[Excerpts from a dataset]
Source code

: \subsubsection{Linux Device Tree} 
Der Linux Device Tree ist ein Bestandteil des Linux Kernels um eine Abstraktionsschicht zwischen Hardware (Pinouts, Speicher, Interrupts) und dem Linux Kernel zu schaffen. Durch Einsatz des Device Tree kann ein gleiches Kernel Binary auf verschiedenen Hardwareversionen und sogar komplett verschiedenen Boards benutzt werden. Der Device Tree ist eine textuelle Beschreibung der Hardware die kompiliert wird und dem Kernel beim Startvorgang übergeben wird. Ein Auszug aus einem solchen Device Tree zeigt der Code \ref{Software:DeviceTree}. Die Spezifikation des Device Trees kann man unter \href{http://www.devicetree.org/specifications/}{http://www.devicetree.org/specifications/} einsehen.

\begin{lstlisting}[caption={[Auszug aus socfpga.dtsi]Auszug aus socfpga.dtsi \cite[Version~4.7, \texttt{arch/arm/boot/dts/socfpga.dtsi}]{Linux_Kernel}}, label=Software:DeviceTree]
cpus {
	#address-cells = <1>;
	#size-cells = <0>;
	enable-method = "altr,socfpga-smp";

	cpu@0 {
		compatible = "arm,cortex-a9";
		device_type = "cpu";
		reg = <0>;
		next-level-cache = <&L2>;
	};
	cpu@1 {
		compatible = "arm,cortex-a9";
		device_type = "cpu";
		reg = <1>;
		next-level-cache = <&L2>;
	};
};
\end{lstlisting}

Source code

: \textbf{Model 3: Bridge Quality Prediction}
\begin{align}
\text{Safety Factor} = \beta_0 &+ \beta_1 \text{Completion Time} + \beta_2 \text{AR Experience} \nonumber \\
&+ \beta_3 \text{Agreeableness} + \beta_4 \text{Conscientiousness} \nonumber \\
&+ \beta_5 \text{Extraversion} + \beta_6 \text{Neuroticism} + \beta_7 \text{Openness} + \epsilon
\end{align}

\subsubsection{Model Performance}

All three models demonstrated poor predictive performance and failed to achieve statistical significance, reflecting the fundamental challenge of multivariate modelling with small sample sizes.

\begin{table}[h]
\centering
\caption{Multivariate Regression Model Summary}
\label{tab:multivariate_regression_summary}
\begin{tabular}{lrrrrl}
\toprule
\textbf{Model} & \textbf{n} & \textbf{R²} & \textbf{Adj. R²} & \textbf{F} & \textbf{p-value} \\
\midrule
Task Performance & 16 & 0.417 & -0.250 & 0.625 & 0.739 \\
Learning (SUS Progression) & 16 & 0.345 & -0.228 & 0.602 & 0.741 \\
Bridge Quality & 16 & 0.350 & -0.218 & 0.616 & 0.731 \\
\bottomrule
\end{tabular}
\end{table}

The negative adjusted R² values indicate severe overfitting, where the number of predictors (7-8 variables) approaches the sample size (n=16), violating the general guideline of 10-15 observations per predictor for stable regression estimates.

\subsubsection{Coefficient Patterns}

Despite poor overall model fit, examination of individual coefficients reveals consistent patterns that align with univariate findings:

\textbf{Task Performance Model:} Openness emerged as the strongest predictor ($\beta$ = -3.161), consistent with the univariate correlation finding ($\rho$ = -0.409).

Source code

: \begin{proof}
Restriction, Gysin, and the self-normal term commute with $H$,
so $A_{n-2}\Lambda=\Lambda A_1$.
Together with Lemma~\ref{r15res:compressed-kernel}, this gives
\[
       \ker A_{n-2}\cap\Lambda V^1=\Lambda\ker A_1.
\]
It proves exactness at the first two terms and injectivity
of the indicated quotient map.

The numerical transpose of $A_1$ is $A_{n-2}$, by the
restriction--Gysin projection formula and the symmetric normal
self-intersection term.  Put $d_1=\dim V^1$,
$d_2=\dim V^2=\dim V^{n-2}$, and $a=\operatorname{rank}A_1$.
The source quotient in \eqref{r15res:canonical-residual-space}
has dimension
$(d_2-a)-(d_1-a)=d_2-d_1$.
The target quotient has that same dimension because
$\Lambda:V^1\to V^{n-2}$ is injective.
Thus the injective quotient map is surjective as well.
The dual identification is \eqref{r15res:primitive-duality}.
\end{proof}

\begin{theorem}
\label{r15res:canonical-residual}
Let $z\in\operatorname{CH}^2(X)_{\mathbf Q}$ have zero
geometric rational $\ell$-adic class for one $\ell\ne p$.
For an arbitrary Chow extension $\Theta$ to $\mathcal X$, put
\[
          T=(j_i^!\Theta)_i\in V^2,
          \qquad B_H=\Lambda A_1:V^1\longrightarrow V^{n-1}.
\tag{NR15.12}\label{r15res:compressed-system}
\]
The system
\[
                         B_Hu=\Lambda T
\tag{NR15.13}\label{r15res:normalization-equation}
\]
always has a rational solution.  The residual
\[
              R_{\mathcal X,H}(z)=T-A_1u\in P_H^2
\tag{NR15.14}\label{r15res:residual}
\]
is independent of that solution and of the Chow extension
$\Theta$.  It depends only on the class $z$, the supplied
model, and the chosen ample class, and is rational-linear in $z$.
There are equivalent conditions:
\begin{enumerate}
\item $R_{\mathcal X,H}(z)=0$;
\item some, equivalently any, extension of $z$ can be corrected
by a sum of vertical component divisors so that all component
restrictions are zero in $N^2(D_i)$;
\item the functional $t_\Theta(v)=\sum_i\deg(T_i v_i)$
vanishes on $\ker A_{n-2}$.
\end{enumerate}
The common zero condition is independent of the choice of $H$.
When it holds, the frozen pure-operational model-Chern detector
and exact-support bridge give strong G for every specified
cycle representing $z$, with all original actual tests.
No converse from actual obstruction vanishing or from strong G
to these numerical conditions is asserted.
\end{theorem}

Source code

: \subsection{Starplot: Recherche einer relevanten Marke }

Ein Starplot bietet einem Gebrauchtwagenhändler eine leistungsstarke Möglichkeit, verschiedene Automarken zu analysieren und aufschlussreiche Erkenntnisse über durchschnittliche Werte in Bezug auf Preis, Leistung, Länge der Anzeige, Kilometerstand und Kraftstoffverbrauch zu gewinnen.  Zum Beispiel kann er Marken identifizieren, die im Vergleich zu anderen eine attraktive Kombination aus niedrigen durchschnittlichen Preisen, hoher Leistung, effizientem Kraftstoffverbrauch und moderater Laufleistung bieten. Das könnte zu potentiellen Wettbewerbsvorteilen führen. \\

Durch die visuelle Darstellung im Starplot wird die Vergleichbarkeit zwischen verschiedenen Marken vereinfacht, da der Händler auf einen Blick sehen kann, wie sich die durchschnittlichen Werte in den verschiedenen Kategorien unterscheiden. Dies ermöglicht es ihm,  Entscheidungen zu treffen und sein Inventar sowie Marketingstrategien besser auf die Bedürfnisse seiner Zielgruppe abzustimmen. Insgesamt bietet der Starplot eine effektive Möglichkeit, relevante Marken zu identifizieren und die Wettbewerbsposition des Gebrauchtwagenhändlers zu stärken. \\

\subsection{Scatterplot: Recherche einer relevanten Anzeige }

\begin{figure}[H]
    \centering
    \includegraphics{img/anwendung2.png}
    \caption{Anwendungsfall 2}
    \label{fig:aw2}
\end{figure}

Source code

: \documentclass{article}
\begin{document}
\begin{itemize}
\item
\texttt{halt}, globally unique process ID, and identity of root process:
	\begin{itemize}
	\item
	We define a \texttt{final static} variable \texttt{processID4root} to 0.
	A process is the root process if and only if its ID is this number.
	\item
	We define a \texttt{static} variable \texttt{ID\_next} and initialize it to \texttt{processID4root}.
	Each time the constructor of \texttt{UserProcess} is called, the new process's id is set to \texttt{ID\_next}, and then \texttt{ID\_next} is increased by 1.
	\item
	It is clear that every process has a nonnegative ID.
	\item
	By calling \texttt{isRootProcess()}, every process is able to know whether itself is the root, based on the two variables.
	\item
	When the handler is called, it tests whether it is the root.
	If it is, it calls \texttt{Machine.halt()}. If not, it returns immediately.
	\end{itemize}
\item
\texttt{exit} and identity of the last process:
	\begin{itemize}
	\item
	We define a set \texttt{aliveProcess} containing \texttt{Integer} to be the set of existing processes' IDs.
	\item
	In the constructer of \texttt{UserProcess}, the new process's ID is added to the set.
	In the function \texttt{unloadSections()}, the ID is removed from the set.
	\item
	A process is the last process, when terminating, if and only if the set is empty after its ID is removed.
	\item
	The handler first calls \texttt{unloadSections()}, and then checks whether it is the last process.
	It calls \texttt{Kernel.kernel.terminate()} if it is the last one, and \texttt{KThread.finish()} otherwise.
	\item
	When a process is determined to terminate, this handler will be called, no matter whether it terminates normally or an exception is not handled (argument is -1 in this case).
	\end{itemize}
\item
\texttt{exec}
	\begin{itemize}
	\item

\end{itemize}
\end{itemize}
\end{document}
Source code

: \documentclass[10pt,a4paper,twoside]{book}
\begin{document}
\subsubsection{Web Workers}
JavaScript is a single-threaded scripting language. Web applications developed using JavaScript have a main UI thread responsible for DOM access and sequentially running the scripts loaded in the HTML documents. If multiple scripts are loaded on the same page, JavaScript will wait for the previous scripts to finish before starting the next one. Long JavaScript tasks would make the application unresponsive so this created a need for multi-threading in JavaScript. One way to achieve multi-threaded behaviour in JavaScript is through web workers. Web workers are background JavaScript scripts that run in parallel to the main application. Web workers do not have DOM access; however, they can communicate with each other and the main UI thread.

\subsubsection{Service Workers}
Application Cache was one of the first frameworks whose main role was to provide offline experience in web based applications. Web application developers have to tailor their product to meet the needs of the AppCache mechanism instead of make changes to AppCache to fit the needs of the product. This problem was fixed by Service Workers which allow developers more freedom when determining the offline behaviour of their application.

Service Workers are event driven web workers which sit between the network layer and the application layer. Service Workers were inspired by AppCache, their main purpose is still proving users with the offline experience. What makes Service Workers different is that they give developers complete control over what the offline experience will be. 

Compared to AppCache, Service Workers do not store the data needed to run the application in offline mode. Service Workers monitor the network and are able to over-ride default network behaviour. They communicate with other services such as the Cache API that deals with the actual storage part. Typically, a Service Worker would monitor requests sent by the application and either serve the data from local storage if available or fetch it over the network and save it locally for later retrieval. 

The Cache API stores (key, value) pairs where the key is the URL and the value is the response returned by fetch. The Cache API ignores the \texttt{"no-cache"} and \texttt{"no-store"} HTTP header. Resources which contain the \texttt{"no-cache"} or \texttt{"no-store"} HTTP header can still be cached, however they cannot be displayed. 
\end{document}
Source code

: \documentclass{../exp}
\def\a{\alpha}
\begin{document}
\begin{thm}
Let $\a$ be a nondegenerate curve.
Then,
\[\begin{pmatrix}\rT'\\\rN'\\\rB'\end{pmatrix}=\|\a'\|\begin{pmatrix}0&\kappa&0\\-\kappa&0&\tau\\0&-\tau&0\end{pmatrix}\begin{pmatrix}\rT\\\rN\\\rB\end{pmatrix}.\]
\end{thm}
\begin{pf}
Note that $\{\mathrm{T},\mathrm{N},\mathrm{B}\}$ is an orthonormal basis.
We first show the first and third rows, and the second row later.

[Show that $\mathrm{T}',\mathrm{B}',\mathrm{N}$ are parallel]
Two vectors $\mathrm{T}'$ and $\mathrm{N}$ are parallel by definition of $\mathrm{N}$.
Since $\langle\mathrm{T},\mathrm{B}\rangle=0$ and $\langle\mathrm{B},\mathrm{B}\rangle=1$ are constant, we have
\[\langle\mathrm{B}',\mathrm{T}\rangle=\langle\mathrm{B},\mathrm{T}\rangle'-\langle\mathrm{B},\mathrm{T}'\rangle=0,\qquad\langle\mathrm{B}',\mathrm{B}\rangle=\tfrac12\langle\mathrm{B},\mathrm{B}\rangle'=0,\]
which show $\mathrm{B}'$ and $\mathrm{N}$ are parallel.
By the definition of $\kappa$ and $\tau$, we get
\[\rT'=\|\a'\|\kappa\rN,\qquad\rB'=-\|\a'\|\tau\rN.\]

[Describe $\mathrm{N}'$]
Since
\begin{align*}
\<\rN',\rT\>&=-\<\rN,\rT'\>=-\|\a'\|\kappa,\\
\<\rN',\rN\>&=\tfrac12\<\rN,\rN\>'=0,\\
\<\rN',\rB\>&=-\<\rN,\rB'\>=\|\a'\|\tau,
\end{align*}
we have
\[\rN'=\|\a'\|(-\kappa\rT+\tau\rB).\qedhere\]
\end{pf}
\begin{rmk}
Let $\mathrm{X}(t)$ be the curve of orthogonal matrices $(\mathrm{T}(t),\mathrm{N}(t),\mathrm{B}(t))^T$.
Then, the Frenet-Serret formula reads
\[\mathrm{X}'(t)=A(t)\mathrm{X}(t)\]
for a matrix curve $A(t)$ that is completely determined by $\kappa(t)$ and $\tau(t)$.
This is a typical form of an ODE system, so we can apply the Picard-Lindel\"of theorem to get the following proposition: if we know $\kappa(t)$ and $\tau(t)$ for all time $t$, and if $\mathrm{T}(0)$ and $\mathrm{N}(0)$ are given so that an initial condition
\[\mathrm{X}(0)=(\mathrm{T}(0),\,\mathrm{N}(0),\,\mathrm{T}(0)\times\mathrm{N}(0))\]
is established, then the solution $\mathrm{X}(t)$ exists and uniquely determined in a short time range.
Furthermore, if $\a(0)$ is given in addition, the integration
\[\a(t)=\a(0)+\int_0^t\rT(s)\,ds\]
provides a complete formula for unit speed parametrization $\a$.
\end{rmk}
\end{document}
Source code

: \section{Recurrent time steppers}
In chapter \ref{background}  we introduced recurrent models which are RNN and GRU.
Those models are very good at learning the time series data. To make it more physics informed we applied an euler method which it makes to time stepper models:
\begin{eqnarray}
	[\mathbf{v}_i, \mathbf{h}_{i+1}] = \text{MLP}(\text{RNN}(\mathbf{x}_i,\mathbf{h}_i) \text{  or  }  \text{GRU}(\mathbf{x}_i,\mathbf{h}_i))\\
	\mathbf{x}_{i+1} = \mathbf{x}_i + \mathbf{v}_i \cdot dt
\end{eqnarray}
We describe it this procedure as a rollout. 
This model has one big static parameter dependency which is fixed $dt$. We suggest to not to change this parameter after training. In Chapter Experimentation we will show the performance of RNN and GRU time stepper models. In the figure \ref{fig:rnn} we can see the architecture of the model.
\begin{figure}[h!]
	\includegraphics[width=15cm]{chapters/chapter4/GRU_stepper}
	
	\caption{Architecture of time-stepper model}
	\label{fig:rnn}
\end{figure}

| EXERCISE BRIEF |
If a line in the data contains the string "later", copy it.

| OUTPUT OF THE EXERCISE |
Compared to AppCache, Service Workers do not store the data needed to run the application in offline mode. Service Workers monitor the network and are able to over-ride default network behaviour. They communicate with other services such as the Cache API that deals with the actual storage part. Typically, a Service Worker would monitor requests sent by the application and either serve the data from local storage if available or fetch it over the network and save it locally for later retrieval. 
We first show the first and third rows, and the second row later.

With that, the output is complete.